In Ghee the moisture, proteins and sugar are removed making it a highly stable fat. It is made by boiling butter slowly, until only the pure oil remains. As result it has a much higher smoke point and can be used in frying. It is recommended by ayurvedic and holistic practitioners for people of all ages, as an aid to digestion and in the promotion of all over good health. In one of the You Tube links below Dr Lina comments that it “Feeds your digestion fire.” It also brings lubrication to the entire body and is considered very sacred. It is recommended that Ghee should be “included in the every day life and diet of anyone who wants to live long and well.” The basis for these claims are proven out by what it contains. After being boiled and stirred into its clarified form, Ghee offers medium chain triglycerides, which boost the metabolism, with the added benefit that it can be easily digested even by those who are lactose intolerant. It also contains preformed vitamins A, K2 and conjugated linolaic acid, three nutrients the average person in the US does not get enough of. Actively, K2 supports arteries and bones conjugated linolaic acid improves your metabolism and can help with weight loss and in the prevention of diabetes. Vitamin A is a well known and powerful antioxidant.

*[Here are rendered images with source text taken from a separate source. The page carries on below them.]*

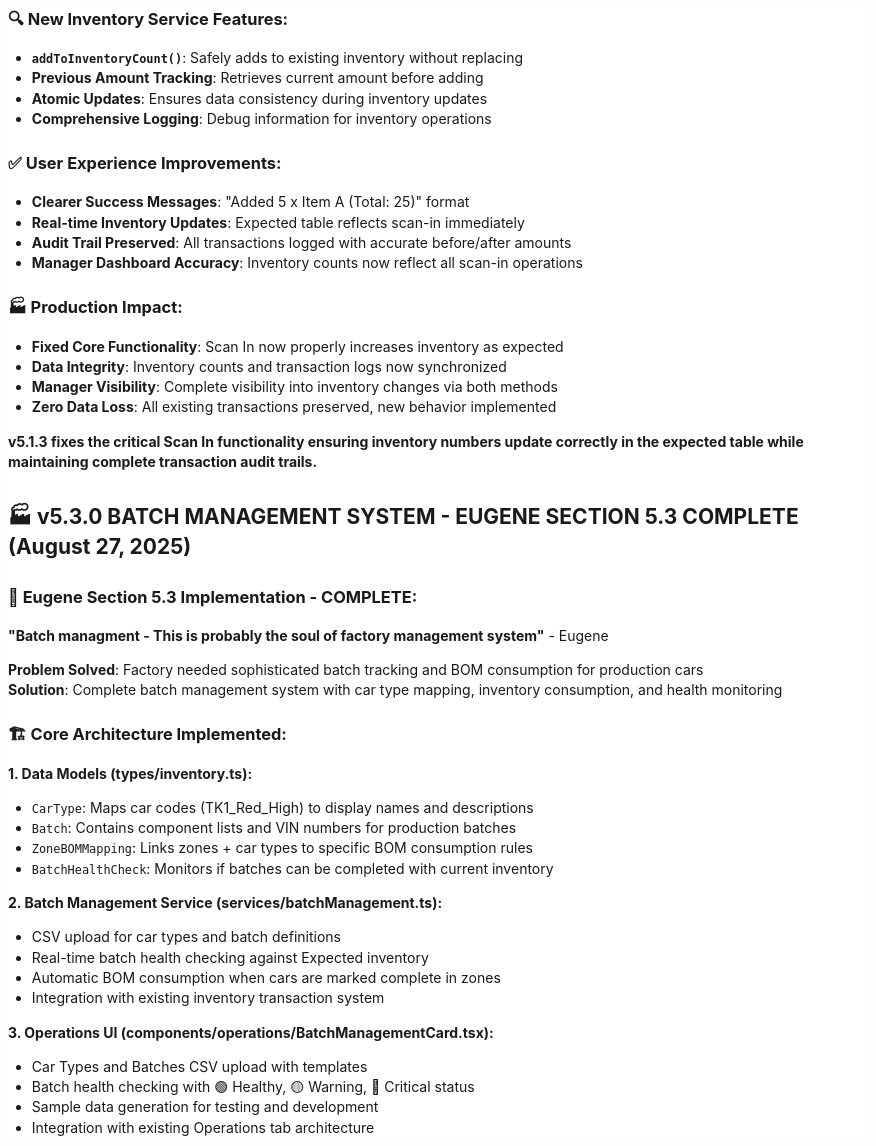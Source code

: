 ### 🔍 **New Inventory Service Features:**
- **`addToInventoryCount()`**: Safely adds to existing inventory without replacing
- **Previous Amount Tracking**: Retrieves current amount before adding
- **Atomic Updates**: Ensures data consistency during inventory updates
- **Comprehensive Logging**: Debug information for inventory operations

### ✅ **User Experience Improvements:**
- **Clearer Success Messages**: "Added 5 x Item A (Total: 25)" format
- **Real-time Inventory Updates**: Expected table reflects scan-in immediately
- **Audit Trail Preserved**: All transactions logged with accurate before/after amounts
- **Manager Dashboard Accuracy**: Inventory counts now reflect all scan-in operations

### 🏭 **Production Impact:**
- **Fixed Core Functionality**: Scan In now properly increases inventory as expected
- **Data Integrity**: Inventory counts and transaction logs now synchronized
- **Manager Visibility**: Complete visibility into inventory changes via both methods
- **Zero Data Loss**: All existing transactions preserved, new behavior implemented

**v5.1.3 fixes the critical Scan In functionality ensuring inventory numbers update correctly in the expected table while maintaining complete transaction audit trails.**

## 🏭 **v5.3.0 BATCH MANAGEMENT SYSTEM - EUGENE SECTION 5.3 COMPLETE (August 27, 2025)**

### 🎯 **Eugene Section 5.3 Implementation - COMPLETE:**
**"Batch managment - This is probably the soul of factory management system"** - Eugene

**Problem Solved**: Factory needed sophisticated batch tracking and BOM consumption for production cars  
**Solution**: Complete batch management system with car type mapping, inventory consumption, and health monitoring

### **🏗️ Core Architecture Implemented:**

**1. Data Models (types/inventory.ts):**
- `CarType`: Maps car codes (TK1_Red_High) to display names and descriptions
- `Batch`: Contains component lists and VIN numbers for production batches  
- `ZoneBOMMapping`: Links zones + car types to specific BOM consumption rules
- `BatchHealthCheck`: Monitors if batches can be completed with current inventory

**2. Batch Management Service (services/batchManagement.ts):**
- CSV upload for car types and batch definitions
- Real-time batch health checking against Expected inventory
- Automatic BOM consumption when cars are marked complete in zones
- Integration with existing inventory transaction system

**3. Operations UI (components/operations/BatchManagementCard.tsx):**
- Car Types and Batches CSV upload with templates
- Batch health checking with 🟢 Healthy, 🟡 Warning, 🔴 Critical status
- Sample data generation for testing and development
- Integration with existing Operations tab architecture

Preferred Ghee should be made from unpasteurized and churned butter. It has years of shelf life, does not require refrigeration and reportedly gets better as it ages, though it is important that it is not contaminated with damp utensils that might cause bacteria to grow. If you are unsure about making your own, it is easily found in most grocery stores or online, and is not much more expensive than regular butter.
Sadly, the unavailability and risks of unpasteurized butter make it impractical for most people to acquire, but that is where the greatest health benefits reside.